In other words, all referring sites aren’t equal. It’s not enough to differentiate and analyze referring sites by name; you have to determine the nature of the referrer. Different types of referring sites require different forms of analysis.

Since social networks and communities contain UGC, referrals may also show you when people aren’t just linking to you, but are instead presenting your content as their own without proper attribution. Tracking social network referrals is an important part of protecting your intellectual property.

People will often mention your content elsewhere but not link to you directly. This will generally result in users searching for the name of your site and the content in question, which will make referral traffic look less significant while overinflating the amount of search and direct traffic, particularly navigational search.

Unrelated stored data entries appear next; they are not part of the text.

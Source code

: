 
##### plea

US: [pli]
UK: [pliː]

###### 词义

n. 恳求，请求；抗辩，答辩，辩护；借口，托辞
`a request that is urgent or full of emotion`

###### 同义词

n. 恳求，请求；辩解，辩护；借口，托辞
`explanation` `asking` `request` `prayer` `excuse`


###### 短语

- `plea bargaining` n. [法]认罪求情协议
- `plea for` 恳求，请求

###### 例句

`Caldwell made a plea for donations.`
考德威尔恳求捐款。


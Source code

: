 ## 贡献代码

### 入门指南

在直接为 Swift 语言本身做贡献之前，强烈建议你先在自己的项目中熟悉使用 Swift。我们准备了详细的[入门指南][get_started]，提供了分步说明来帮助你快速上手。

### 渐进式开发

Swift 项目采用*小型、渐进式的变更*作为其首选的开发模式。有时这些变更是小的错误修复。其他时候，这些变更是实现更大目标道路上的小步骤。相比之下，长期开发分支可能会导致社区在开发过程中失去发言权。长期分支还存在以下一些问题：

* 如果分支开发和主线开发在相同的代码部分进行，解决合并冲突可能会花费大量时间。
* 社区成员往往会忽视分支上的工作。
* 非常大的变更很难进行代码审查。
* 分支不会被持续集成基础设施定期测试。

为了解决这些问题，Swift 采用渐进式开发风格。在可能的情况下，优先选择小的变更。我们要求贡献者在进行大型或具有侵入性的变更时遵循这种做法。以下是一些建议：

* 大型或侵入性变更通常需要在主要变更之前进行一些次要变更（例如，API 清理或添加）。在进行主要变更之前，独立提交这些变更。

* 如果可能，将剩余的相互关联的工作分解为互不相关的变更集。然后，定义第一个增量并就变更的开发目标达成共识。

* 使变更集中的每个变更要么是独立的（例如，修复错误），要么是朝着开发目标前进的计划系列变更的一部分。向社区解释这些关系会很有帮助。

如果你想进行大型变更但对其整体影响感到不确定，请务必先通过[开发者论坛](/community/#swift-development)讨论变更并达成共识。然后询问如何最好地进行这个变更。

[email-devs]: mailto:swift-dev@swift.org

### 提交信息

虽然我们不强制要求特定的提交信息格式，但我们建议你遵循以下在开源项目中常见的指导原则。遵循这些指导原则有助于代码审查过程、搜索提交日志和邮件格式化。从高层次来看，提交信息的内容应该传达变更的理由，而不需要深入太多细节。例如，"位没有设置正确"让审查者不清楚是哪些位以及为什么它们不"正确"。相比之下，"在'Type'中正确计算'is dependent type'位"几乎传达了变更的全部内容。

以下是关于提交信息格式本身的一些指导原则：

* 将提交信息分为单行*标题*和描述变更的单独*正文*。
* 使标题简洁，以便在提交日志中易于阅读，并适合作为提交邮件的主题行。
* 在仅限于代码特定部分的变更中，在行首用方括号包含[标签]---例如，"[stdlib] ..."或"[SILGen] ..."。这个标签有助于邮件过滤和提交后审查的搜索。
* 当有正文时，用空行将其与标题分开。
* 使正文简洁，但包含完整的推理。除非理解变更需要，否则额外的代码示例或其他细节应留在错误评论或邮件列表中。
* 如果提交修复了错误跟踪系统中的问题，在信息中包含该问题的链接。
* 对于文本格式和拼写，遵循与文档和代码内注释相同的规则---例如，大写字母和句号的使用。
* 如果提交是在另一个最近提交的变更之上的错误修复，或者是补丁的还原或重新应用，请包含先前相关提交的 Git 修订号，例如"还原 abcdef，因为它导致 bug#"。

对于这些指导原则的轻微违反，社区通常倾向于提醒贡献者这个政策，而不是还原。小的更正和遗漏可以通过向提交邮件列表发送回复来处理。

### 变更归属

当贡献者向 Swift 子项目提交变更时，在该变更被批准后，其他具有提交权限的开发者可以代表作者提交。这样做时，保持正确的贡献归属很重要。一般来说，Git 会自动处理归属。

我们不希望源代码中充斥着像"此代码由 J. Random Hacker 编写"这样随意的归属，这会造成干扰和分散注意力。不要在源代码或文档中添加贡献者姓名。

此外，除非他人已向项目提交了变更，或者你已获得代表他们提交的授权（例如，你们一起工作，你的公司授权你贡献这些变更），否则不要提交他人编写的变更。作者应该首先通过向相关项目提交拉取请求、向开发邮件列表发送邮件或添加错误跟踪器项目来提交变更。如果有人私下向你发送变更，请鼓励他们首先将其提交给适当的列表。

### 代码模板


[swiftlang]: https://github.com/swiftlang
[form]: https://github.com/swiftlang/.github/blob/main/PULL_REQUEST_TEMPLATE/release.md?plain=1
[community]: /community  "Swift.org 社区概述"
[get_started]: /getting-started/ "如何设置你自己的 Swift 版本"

Community managers need to identify the source of the traffic so they can engage the people who brought them the attention and mitigate the inevitable comment battles. And site designers need to make sure that new visitors become returning visitors.

What to watch: Referring sites and tools by group; sudden changes in unique visitors and enrollments from those groups; search results from social aggregators and microblogs.

Visitor Motivation

Knowing how visitors got to you doesn’t always tell the whole story. Sometimes the only way to get inside a visitor’s head is to ask her, using surveys and questions on the site. Such approaches are generally lumped into the broader category of voice of the customer (VOC).

Asking visitors what they think can yield surprising results. In the early days of travel sites, for example, site owners noticed an extremely high rate of abandonment just before paying for hotels. The sites tried many things to improve conversion—new page layouts, special offers, and so on, but it was only when they asked visitors, through pop-up surveys, why they were leaving that they realized the problem: many users were just checking room availability, with no intention of buying.

Use any travel site today and you’ll likely see messages encouraging visitors to sign up to be notified of specials or changes in availability. This is a direct result of the insights gained through VOC approaches.

What to watch: What were users trying to accomplish? Did they plan to make a purchase? Where did they first hear about the site? What other products or services are they considering? What demographic do they fit into?